I just became familiar with the Padding Oracle attack outlined in the article you linked, and I believe you answered your own question. If the Padding Oracle attack can lead to full discovery of the plain-text, encrypting the unencrypted message message AND the hash would still require padding, and thusly make it vulnerable to discovery.

To implement both, you would probably want to hash the original message, append them together, encrypt it, and then hash the resulting ciphertext and append that to your encrypted combination. That would achieve what you want, but it seems to be a lot of work when the original solution seems perfectly acceptable.


On one hand, it's inefficient. The receiver would have to go through all the work of looking up the key, decrypting the message before learning if it was even worth decrypting it.

Similarly, it adds risk. If the MAC doesn't compute, the receiver would never even retrieve the keys needed to decrypt the message, and the receiver wouldn't ever have your payload. This could be critical if the payload was malicious.

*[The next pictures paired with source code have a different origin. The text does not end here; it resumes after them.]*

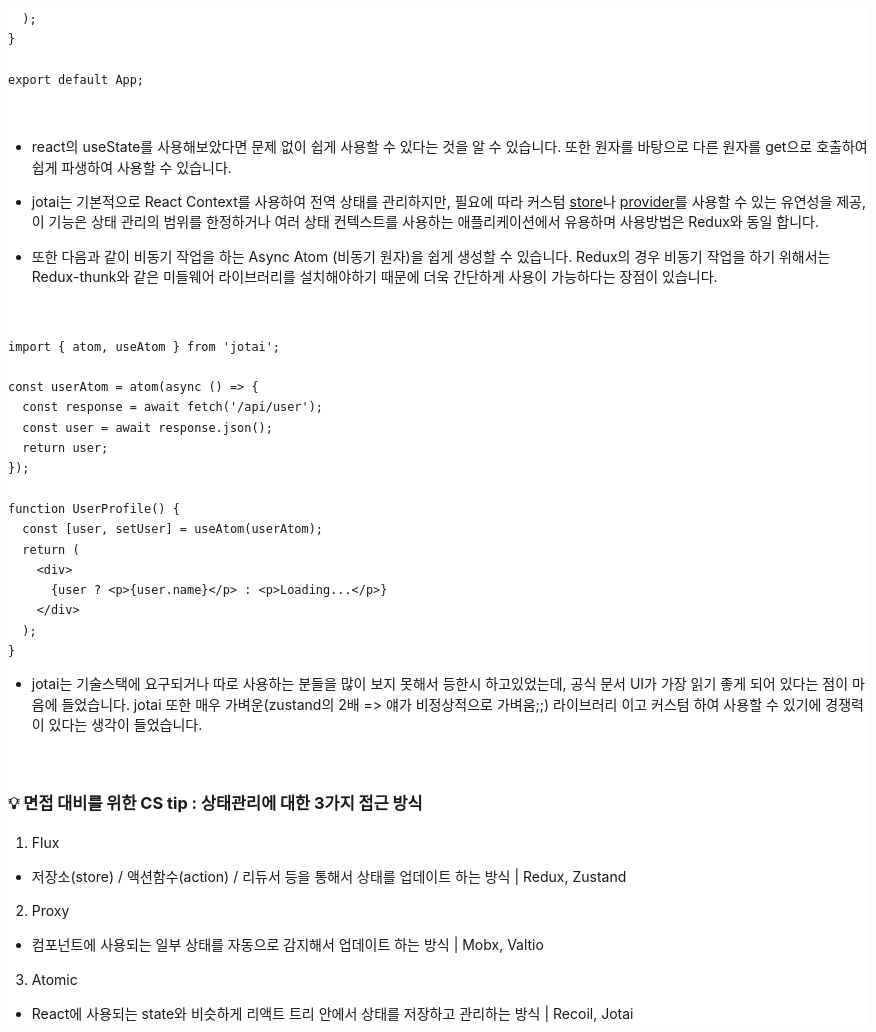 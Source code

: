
 ```
  );
}

export default App;
```

<br>

- react의 useState를 사용해보았다면 문제 없이 쉽게 사용할 수 있다는 것을 알 수 있습니다. 또한 원자를 바탕으로 다른 원자를 get으로 호출하여 쉽게 파생하여 사용할 수 있습니다.

- jotai는 기본적으로 React Context를 사용하여 전역 상태를 관리하지만, 필요에 따라 커스텀 [store](https://jotai.org/docs/core/store)나 [provider](https://jotai.org/docs/core/provider)를 사용할 수 있는 유연성을 제공, 이 기능은 상태 관리의 범위를 한정하거나 여러 상태 컨텍스트를 사용하는 애플리케이션에서 유용하며 사용방법은 Redux와 동일 합니다.

- 또한 다음과 같이 비동기 작업을 하는 Async Atom (비동기 원자)을 쉽게 생성할 수 있습니다. Redux의 경우 비동기 작업을 하기 위해서는 Redux-thunk와 같은 미들웨어 라이브러리를 설치해야하기 때문에 더욱 간단하게 사용이 가능하다는 장점이 있습니다.

<br>

```
import { atom, useAtom } from 'jotai';

const userAtom = atom(async () => {
  const response = await fetch('/api/user');
  const user = await response.json();
  return user;
});

function UserProfile() {
  const [user, setUser] = useAtom(userAtom);
  return (
    <div>
      {user ? <p>{user.name}</p> : <p>Loading...</p>}
    </div>
  );
}
```

- jotai는 기술스택에 요구되거나 따로 사용하는 분들을 많이 보지 못해서 등한시 하고있었는데, 공식 문서 UI가 가장 읽기 좋게 되어 있다는 점이 마음에 들었습니다. jotai 또한 매우 가벼운(zustand의 2배 => 얘가 비정상적으로 가벼움;;) 라이브러리 이고 커스텀 하여 사용할 수 있기에 경쟁력이 있다는 생각이 들었습니다.

<br>

### 💡 면접 대비를 위한 CS tip : 상태관리에 대한 3가지 접근 방식

1. Flux

- 저장소(store) / 액션함수(action) / 리듀서 등을 통해서 상태를 업데이트 하는 방식 | Redux, Zustand

2. Proxy

- 컴포넌트에 사용되는 일부 상태를 자동으로 감지해서 업데이트 하는 방식 | Mobx, Valtio

3. Atomic

- React에 사용되는 state와 비슷하게 리액트 트리 안에서 상태를 저장하고 관리하는 방식 | Recoil, Jotai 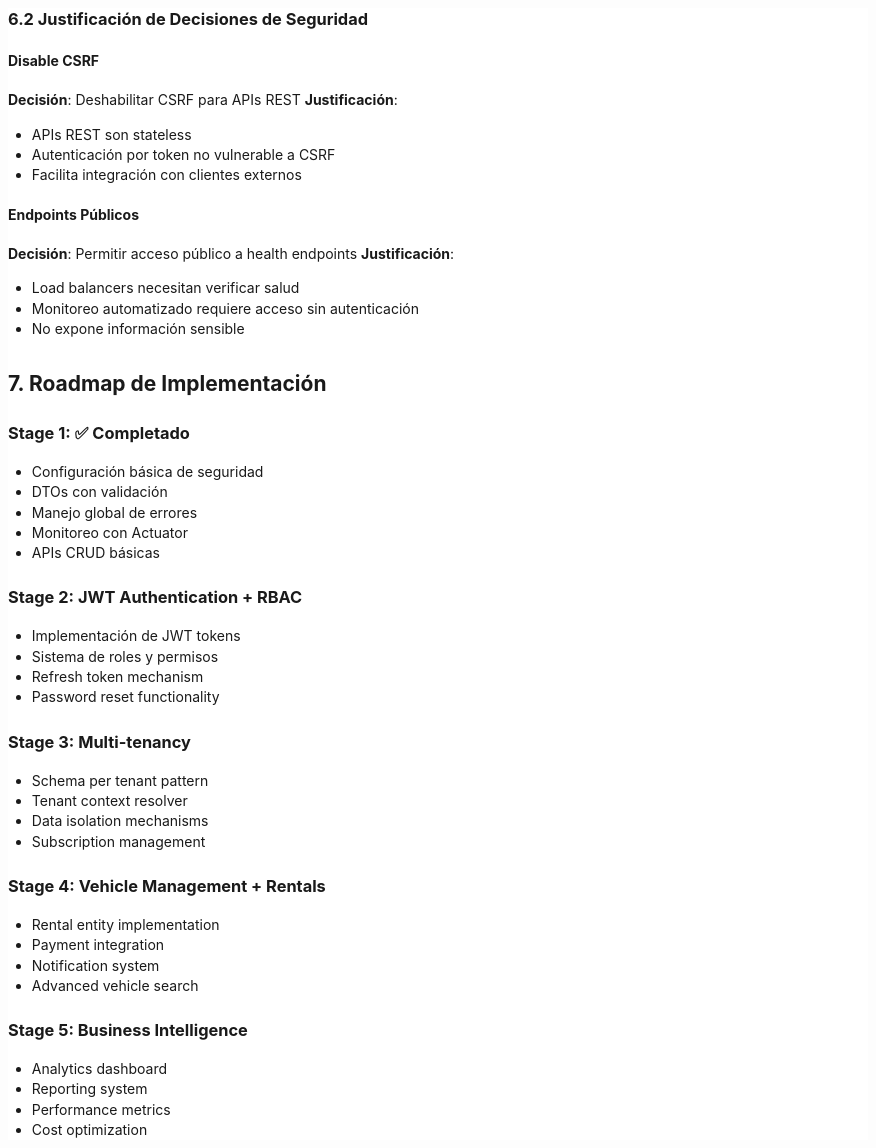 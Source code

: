 ### 6.2 Justificación de Decisiones de Seguridad

#### Disable CSRF
**Decisión**: Deshabilitar CSRF para APIs REST
**Justificación**:
- APIs REST son stateless
- Autenticación por token no vulnerable a CSRF
- Facilita integración con clientes externos

#### Endpoints Públicos
**Decisión**: Permitir acceso público a health endpoints
**Justificación**:
- Load balancers necesitan verificar salud
- Monitoreo automatizado requiere acceso sin autenticación
- No expone información sensible

## 7. Roadmap de Implementación

### Stage 1: ✅ Completado
- Configuración básica de seguridad
- DTOs con validación
- Manejo global de errores
- Monitoreo con Actuator
- APIs CRUD básicas

### Stage 2: JWT Authentication + RBAC
- Implementación de JWT tokens
- Sistema de roles y permisos
- Refresh token mechanism
- Password reset functionality

### Stage 3: Multi-tenancy
- Schema per tenant pattern
- Tenant context resolver
- Data isolation mechanisms
- Subscription management

### Stage 4: Vehicle Management + Rentals
- Rental entity implementation
- Payment integration
- Notification system
- Advanced vehicle search

### Stage 5: Business Intelligence
- Analytics dashboard
- Reporting system
- Performance metrics
- Cost optimization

Consider this scenario. Let's say your application is a web service that accepts new drawings from artists around the world who work for you. All your artists have been issued signing keys for their work, and use your public key to encrypt them to send them to you. And let's say that your server was vulnerable to malicious WMF files.

I'm an attacker, so I craft a malicious WMF, create some random bytes for the MAC, encrypt the file, and upload it to your server. Your server decrypts the WMF file, and saves it in order to compute the MAC. But your server's indexing tool reads the intermediate WMF, and executes the malware contained in the previewer, and so you get hacked anyway.* Note that this happens even though you haven't verified the MAC yet.

If you checked the MAC first, you wouldn't have decrypted the payload, and wouldn't exposed yourself to the malware in the WMF file.

*Yes, the indexer being compromised by WMF files was a real vulnerability on Windows. It is foolhardy to assume that a system is perfectly free of all vulnerabilities.